* PROVIDED ENTRIES
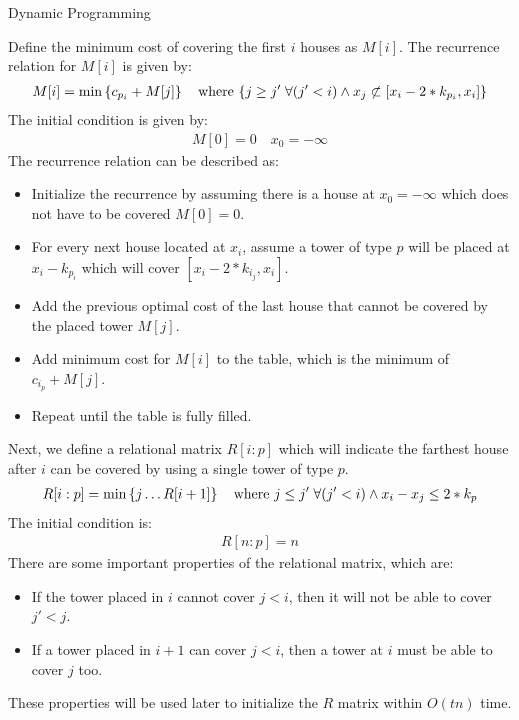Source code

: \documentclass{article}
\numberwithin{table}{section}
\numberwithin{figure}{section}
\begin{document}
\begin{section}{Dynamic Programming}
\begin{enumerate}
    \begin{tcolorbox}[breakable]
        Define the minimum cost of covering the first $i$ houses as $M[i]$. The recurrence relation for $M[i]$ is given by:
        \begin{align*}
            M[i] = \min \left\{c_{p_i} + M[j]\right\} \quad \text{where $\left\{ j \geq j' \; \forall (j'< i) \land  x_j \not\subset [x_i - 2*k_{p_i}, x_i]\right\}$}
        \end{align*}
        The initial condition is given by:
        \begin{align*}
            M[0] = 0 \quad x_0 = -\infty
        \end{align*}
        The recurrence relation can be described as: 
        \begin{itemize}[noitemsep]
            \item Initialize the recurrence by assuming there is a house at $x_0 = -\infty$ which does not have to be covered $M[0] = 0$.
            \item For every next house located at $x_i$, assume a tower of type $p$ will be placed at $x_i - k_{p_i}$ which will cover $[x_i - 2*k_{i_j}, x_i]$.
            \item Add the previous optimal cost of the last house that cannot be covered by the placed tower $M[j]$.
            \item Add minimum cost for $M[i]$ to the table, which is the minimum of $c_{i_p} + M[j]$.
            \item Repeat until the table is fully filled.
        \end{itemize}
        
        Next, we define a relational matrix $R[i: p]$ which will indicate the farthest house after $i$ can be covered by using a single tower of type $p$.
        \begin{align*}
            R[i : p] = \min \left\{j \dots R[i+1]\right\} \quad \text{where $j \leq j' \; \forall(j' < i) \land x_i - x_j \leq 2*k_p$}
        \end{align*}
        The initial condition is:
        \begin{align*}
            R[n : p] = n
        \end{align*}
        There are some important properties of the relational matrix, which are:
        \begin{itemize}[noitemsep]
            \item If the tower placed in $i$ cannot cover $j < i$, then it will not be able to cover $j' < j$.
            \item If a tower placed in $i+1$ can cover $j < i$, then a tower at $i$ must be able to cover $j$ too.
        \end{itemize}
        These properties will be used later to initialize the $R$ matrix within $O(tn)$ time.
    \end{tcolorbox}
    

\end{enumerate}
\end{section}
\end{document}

* DESCRIPTION OF THE TASK
All lines of the material that contain the word "infty" should be listed.

* SOLUTION TO THIS EXERCISE
            M[0] = 0 \quad x_0 = -\infty
            \item Initialize the recurrence by assuming there is a house at $x_0 = -\infty$ which does not have to be covered $M[0] = 0$.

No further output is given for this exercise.